Artikel 4, eerste lid, is opgenomen in Deel 1 van de voorschriften, “Algemene bepalingen”, en artikel 13 in Deel 2, “Bepalingen betreffende bestemmingen en gebruik”.
2.3. De rechtbank heeft overwogen dat op grond van artikel 13, tweede lid, van de planvoorschriften de bouw van de belanghebbenden voor ogen staande bedrijfswoning is toegestaan. De in artikel 4 vervatte zogenoemde anti-dubbeltelbepaling doet hieraan naar haar oordeel niet af.
2.4. Appellanten betogen dat de rechtbank heeft miskend dat de grond die bij de beoordeling van de bouwaanvraag van belanghebbenden in aanmerking moet worden genomen, reeds in aanmerking is genomen bij de verlening op 4 februari 1992 aan [Transportonderneming] aan de [locatie] van een bouwvergunning voor een werkplaats met kantoor en bedrijfswoning. Het bouwplan is volgens hen derhalve in strijd met de in artikel 4, eerste lid, van de bestemmingsplanvoorschriften opgenomen zogenoemde anti-dubbeltelbepaling.

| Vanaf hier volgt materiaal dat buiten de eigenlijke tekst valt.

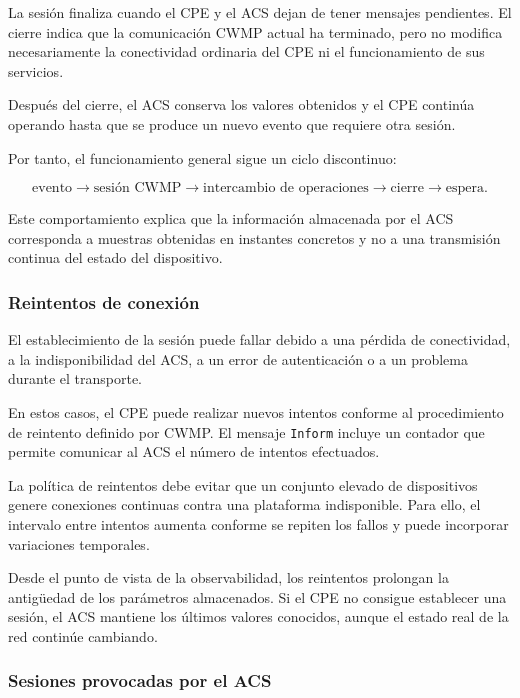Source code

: La sesión finaliza cuando el CPE y el ACS dejan de tener mensajes
pendientes. El cierre indica que la comunicación CWMP actual ha
terminado, pero no modifica necesariamente la conectividad ordinaria del
CPE ni el funcionamiento de sus servicios.

Después del cierre, el ACS conserva los valores obtenidos y el CPE
continúa operando hasta que se produce un nuevo evento que requiere otra
sesión.

Por tanto, el funcionamiento general sigue un ciclo discontinuo:

\[
    \text{evento}
    \longrightarrow
    \text{sesión CWMP}
    \longrightarrow
    \text{intercambio de operaciones}
    \longrightarrow
    \text{cierre}
    \longrightarrow
    \text{espera}.
\]

Este comportamiento explica que la información almacenada por el ACS
corresponda a muestras obtenidas en instantes concretos y no a una
transmisión continua del estado del dispositivo.


\subsubsection*{Reintentos de conexión}

El establecimiento de la sesión puede fallar debido a una pérdida de
conectividad, a la indisponibilidad del ACS, a un error de autenticación
o a un problema durante el transporte.

En estos casos, el CPE puede realizar nuevos intentos conforme al
procedimiento de reintento definido por CWMP. El mensaje
\texttt{Inform} incluye un contador que permite comunicar al ACS el número
de intentos efectuados.

La política de reintentos debe evitar que un conjunto elevado de
dispositivos genere conexiones continuas contra una plataforma
indisponible. Para ello, el intervalo entre intentos aumenta conforme se
repiten los fallos y puede incorporar variaciones temporales.

Desde el punto de vista de la observabilidad, los reintentos prolongan la
antigüedad de los parámetros almacenados. Si el CPE no consigue
establecer una sesión, el ACS mantiene los últimos valores conocidos,
aunque el estado real de la red continúe cambiando.


\subsubsection*{Sesiones provocadas por el ACS}

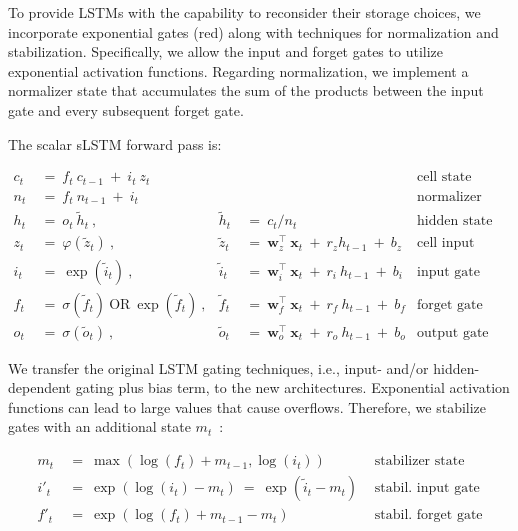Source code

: To provide LSTMs with the capability to reconsider their storage choices, we incorporate exponential gates (red) along with techniques for normalization and stabilization. Specifically, we allow the input and forget gates to utilize exponential activation functions. Regarding normalization, we implement a normalizer state that accumulates the sum of the products between the input gate and every subsequent forget gate.

The scalar sLSTM forward pass is:

\begin{align}
\label{eq:slstmforward}
c_t \ &= \  f_t \ c_{t-1} \ + \ i_t \ z_t & & 
 &\text{cell state} \\
n_t \ &= \  f_t \ n_{t-1} \ + \ i_t  & & 
 &\text{normalizer state} \\
h_t \ &= \ o_t \ \tilde{h}_t \ ,
  &\tilde{h}_t \ &= \ c_t / n_t
&\text{hidden state} \\
z_t \ &= \ \varphi \left( \tilde{z}_t \right) \ , 
  &\tilde{z}_t \ &=  \ \mathbf{w}^\top_{z} \ \mathbf{x}_t \ + \
  r_{z}  h_{t-1} \ + \  b_{z}
  &\text{cell input} \\
i_t \ &= \ \!\exp \left( \tilde{i}_t  \right) \ , 
  &\tilde{i}_t \ &= \ \mathbf{w}^\top_{i} \ \mathbf{x}_t \ + \
  r_{i}  \ h_{t-1} \ + \  b_{i}
  &\text{input gate} \\
f_t \ &= \ \sigma \left(  \tilde{f}_t \right) \ \text{OR} \
\!\exp \left(  \tilde{f}_t \right) \ ,
  &\tilde{f}_t \ &= \ \mathbf{w}^\top_{f} \ \mathbf{x}_t  \ + \
  r_{f}  \ h_{t-1} \ + \  b_{f}
  &\text{forget gate} \\
o_t \ &= \ \sigma \left( \tilde{o}_t \right) \ , 
  &\tilde{o}_t  \ &= \ \mathbf{w}^\top_{o} \ \mathbf{x}_t \ + \
  r_{o}  \ h_{t-1} \ + \  b_{o}
  &\text{output gate} 
\end{align}

We transfer the original LSTM gating techniques, i.e., input- and/or hidden-dependent gating plus bias term, to the new architectures. Exponential activation functions can lead to large values that cause overflows. Therefore, we stabilize gates with an additional state \mbox{$m_t$~\citep{Milakov:18arxiv}}:

\begin{align}
\label{eq:slstmstabil}
m_t \ &= \ \max \left( \log ( f_t ) + m_{t-1} , \log ( i_t ) \right) &\text{stabilizer state} \\
i'_t \ &= \ \!\exp \left( \log \left ( i_t \right) - m_t \right) \ = \ \!\exp \left( \tilde{i}_t - m_t \right) \ \, 
  &\text{stabil. input gate} \\
f'_t \ &= \ \!\exp \left( \log \left( f_t \right) + m_{t-1} - m_t \right) \ \, 
  &\text{stabil. forget gate}
\end{align}

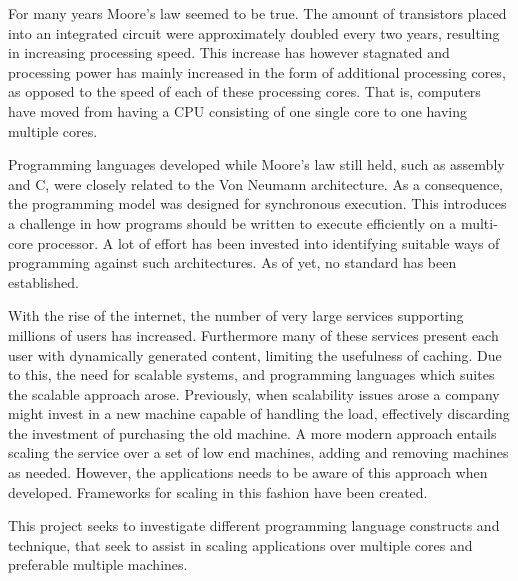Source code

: \makeatletter {}\makeatother
{}
For many years Moore's law\cite{moore1965cramming} seemed to be true. The amount of transistors placed into an integrated circuit were approximately doubled every two years, resulting in increasing processing speed. This increase has however stagnated and processing power has mainly increased in the form of additional processing cores, as opposed to the speed of each of these processing cores\cite[p. 22]{sevenModels}. That is, computers have moved from having a \ac{CPU} consisting of one single core to one having multiple cores. 

Programming languages developed while Moore's law still held, such as assembly and C, were closely related to the Von Neumann architecture. As a consequence, the programming model was designed for synchronous execution. This introduces a challenge in how programs should be written to execute efficiently on a multi-core processor. A lot of effort has been invested into identifying suitable ways of programming against such architectures. As of yet, no standard has been established. 

With the rise of the internet, the number of very large services supporting millions of users has increased. Furthermore many of these services present each user with dynamically generated content, limiting the usefulness of caching. Due to this, the need for scalable systems, and programming languages which suites the scalable approach arose. Previously, when scalability issues arose a company might invest in a new machine capable of handling the load, effectively discarding the investment of purchasing the old machine\cite[p. 2]{haller2007actors}. A more modern approach entails scaling the service over a set of low end machines, adding and removing machines as needed. However, the applications needs to be aware of this approach when developed. Frameworks for scaling in this fashion have been created\cite{haller2007actors}\cite{krohn2004building}.


This project seeks to investigate different programming language constructs and technique, that seek to assist in scaling applications over multiple cores and preferable multiple machines.



 
\worksheetend
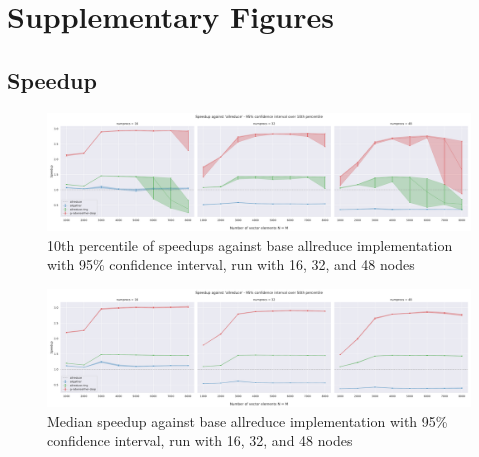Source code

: \documentclass[letterpaper]{article}
\begin{document}


\onecolumn

\appendix

\section{Supplementary Figures}\label{app:figs}


\subsection{Speedup}

\begin{figure}[H]
    \centering
    \includegraphics[width=\columnwidth]{plots/speedup_plot_N_numprocs_16_32_48__baseline_allreduce_percentile_10_CI_0.95_with_errorbar.pdf}
    \caption{10th percentile of speedups against base allreduce implementation with 95\% confidence interval, run with 16, 32, and 48 nodes}
\end{figure}

\begin{figure}[H]
    \centering
    \includegraphics[width=\columnwidth]{plots/speedup_plot_N_numprocs_16_32_48__baseline_allreduce_percentile_50_CI_0.95_with_errorbar.pdf}
    \caption{Median speedup against base allreduce implementation with 95\% confidence interval, run with 16, 32, and 48 nodes}
\end{figure}
\end{document}
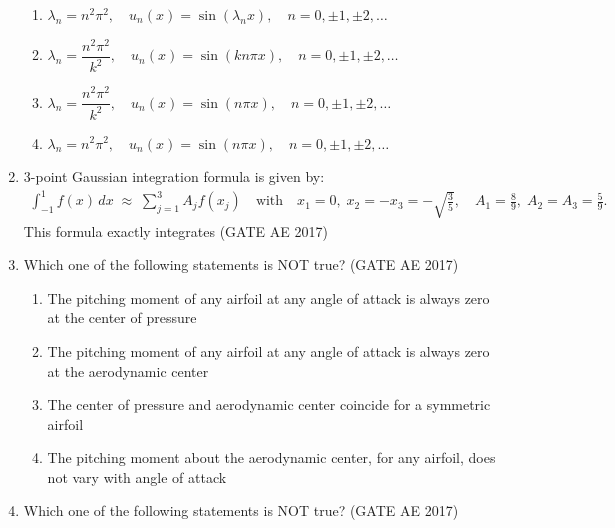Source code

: \documentclass[journal,12pt,onecolumn]{IEEEtran}
\theoremstyle{remark}
\begin{document}
\begin{flushleft}
\begin{enumerate}
\begin{enumerate}
\item $\lambda_n=n^{2}\pi^{2},\quad u_n(x)=\sin(\lambda_n x),\quad n=0,\pm1,\pm2,\dots$
\item $\lambda_n=\dfrac{n^{2}\pi^{2}}{k^{2}},\quad u_n(x)=\sin(kn\pi x),\quad n=0,\pm1,\pm2,\dots$
\item $\lambda_n=\dfrac{n^{2}\pi^{2}}{k^{2}},\quad u_n(x)=\sin(n\pi x),\quad n=0,\pm1,\pm2,\dots$
\item $\lambda_n=n^{2}\pi^{2},\quad u_n(x)=\sin(n\pi x),\quad n=0,\pm1,\pm2,\dots$
\end{enumerate}

\item
3-point Gaussian integration formula is given by:
\begin{align*}
\int_{-1}^{1} f(x)\, dx \;\approx\; \sum_{j=1}^{3} A_j f(x_j) 
\quad \text{with} \quad 
x_1=0,\; x_2=-x_3=-\sqrt{\tfrac{3}{5}}, \quad 
A_1=\tfrac{8}{9},\; A_2=A_3=\tfrac{5}{9}.
\end{align*}
This formula exactly integrates \hfill (GATE AE 2017)

\begin{enumerate}
\end{enumerate}

\item
Which one of the following statements is NOT true?  
\hfill (GATE AE 2017)

\begin{enumerate}
\item The pitching moment of any airfoil at any angle of attack is always zero at the center of pressure
\item The pitching moment of any airfoil at any angle of attack is always zero at the aerodynamic center
\item The center of pressure and aerodynamic center coincide for a symmetric airfoil
\item The pitching moment about the aerodynamic center, for any airfoil, does not vary with angle of attack
\end{enumerate}

\item
Which one of the following statements is NOT true?  
\hfill (GATE AE 2017)


\end{enumerate}
\end{flushleft}
\end{document}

2.5. Anders dan de rechtbank is de Afdeling van oordeel dat het bepaalde in artikel 4 van de planvoorschriften aan vergunningverlening in de weg staat. Zij overweegt dat artikel 4, eerste lid, ziet op grond die niet tweemaal bij de verlening van een bouwvergunning in aanmerking mag worden genomen. Vast staat dat de grond die bij het verlenen aan belanghebbenden van een bouwvergunning in aanmerking zou moeten worden genomen en die, naar uit de stukken en het verhandelde ter zitting is gebleken, de percelen [locaties] beslaat, reeds eerder in aanmerking is genomen en overeenkomstig de planvoorschriften moest worden genomen bij de verlening van de bouwvergunning aan [Transportbedrijf], voornoemd. De grond waarop de bedrijfsgebouwen staan dient, gelet op artikel 4, eerste lid, derhalve buiten beschouwing te worden gelaten, zodat de bouw van een bedrijfswoning door belanghebbenden in strijd zou zijn met artikel 13, eerste en tweede lid. Dat het perceel [locatie] later is afgesplitst van de overige percelen, doet hieraan, mede gelet op de kennelijke bedoeling van de bij de beoordeling van de onderhavige aanvraag van belang zijnde bestemmingsplanvoorschriften, niet af. Appellanten hebben de vergunning terecht geweigerd en deze weigering bij hun besluit van 22 maart 2002 terecht gehandhaafd.
2.6. Het hoger beroep is gegrond. De aangevallen uitspraak dient te worden vernietigd. Doende hetgeen de rechtbank zou behoren te doen, zal de Afdeling het beroep van belanghebbenden alsnog ongegrond verklaren.
2.7. Voor een proceskostenveroordeling bestaat geen aanleiding.
De Afdeling bestuursrechtspraak van de Raad van State
Recht doende in naam der Koningin:
I. verklaart het hoger beroep gegrond;
II. vernietigt de uitspraak van de rechtbank te Zutphen van 8 februari 2002, nummer 01/500 WOW44;
III. verklaart het bij de rechtbank ingestelde beroep ongegrond.
Aldus vastgesteld door mr. C. de Gooijer, Voorzitter, en mr. J.A.M. van Angeren en mr. A.W.M. Bijloos, Leden, in tegenwoordigheid van mr. L. Groenendijk, ambtenaar van Staat.